At that time, I also
learned that positive affirmations, whether repeating them out loud
or silently, have a healing effect on the mind. The subconscious
mind stores our thoughts and experiences. It doesn’t
differentiate between thoughts that are good for us and those not so
good for us.
Because the subconscious mind creates exactly what you tell it, replacing the damaging and untrue thoughts with positive, core value affirmations began a powerful healing process in me. Phrases like “I am stupid” became “I am learning”; and I replaced “I am worthless” with “I am good enough.” I wasn’t
waiting for someone else to love me; I was going to love myself. Gradually, I felt my personal power and place in the world change.
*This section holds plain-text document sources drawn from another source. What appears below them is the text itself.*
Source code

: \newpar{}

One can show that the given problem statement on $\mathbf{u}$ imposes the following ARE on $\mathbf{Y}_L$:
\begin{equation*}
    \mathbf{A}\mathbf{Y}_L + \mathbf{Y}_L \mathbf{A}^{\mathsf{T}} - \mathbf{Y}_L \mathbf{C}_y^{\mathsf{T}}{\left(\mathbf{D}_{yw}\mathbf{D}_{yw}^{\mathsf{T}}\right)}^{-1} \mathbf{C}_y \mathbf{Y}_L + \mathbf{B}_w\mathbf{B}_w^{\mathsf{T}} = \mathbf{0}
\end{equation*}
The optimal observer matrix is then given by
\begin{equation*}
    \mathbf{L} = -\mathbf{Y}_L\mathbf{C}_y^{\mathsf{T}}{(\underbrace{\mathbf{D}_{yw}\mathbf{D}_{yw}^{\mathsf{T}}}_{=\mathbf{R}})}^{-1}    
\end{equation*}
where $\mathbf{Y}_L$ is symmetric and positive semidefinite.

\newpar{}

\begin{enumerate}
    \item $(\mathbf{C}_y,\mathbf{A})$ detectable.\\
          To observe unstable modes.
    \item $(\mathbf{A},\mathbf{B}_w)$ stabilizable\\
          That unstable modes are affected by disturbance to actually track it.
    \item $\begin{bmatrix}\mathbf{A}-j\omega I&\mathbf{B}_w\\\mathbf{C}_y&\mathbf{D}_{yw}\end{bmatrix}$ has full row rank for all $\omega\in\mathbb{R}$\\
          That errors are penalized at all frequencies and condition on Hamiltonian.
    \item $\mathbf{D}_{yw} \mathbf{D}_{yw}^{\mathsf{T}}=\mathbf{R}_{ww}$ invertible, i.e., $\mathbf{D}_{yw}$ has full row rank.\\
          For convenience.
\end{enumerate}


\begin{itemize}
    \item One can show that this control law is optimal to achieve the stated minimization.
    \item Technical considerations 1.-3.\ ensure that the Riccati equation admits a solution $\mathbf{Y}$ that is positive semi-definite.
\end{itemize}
When listening to your own self-talk, you may realize that some of your thinking stems back to childhood or to a particularly difficult time in your life. Specific people may have told you harmful things about
yourself or you concluded damaging things about yourself based on other people’s interactions with you. What is truly important
to understand is that you can think differently in this moment and that you are not locked into thinking like your message-giver, no
matter who he or she was.
As children, we see and experience the wonder of life. Unfortunately, many of us still reason like children.
Children see with
the eyes of children and think with children’s minds. They
don’t have much experience, after all.
When we felt
unloved, we didn’t have the sophistication to wonder whether
our parents loved themselves. We didn’t have any way of
knowing that loving has more to do with the capacity of the giver
than it does with the deservedness of the receiver. Children don’t
reason that way. “If you don’t hold me,” we
assumed, “it must be that I am not holdable. Other kids are
loved. The fault must be with me.”
We are not
children now. As we mature, we can gain the insight to understand,
to take responsibility for sorting out what was from what is. We can
ask for support when we need it.
Now we know there
wasn’t anything wrong with us. Not back then, and not now.
Knowing this, we are able to forgive and let go--to move on. We
deserve to be loved, just as we always did. We don’t have to
think with the mind of a child anymore.
I
will develop my ability to love and be loved by associating with
people who are capable of love.1
(Earnie
Larsen & Carol Larsen Hegarty)
One
goal I had was to quit smoking. I had tried quitting multiple times
in several different ways and had been unsuccessful. But once I
began to apply affirmations like “I can” and “I am
successful” while visualizing my life without cigarettes, I was
able to break the smoking habit permanently! Unfortunately, I also
began gaining a couple of pounds a week. Being reasonably good at
math, I knew if I continued this habit, I would be sixty pounds
heavier by the end of the year. I was determined not to start
smoking again to avoid the weight gain, so I decided to try combining
core value affirmations with a movement program.
This
was really the beginning of what eventually developed into my
life-changing Meditative
Movements TM.
I am an average person who has been blessed with discovering a way
to heal and love myself. My hope is that by following this program,
YOU--- your mind, your body, and your being will also be lifted and
set free.
At this time, I ask you to pause and think about your own story. I encourage you to write it down. You have purpose and meaning. The time to rediscover you is now; today in the present moment! This may be difficult for you – foreign, uncomfortable, and scary. An affirmation that may help is: Just for today, I am unafraid. I embrace this moment, I support the child within. Feel, smell, touch, think, and move with the moment. Remember you - the inner child who is excited about life and protect that child by exercising your adult thinking. Now think about who you want to become, what you want to have, what you want to do.
You have the power. Claim it and learn how to be set free.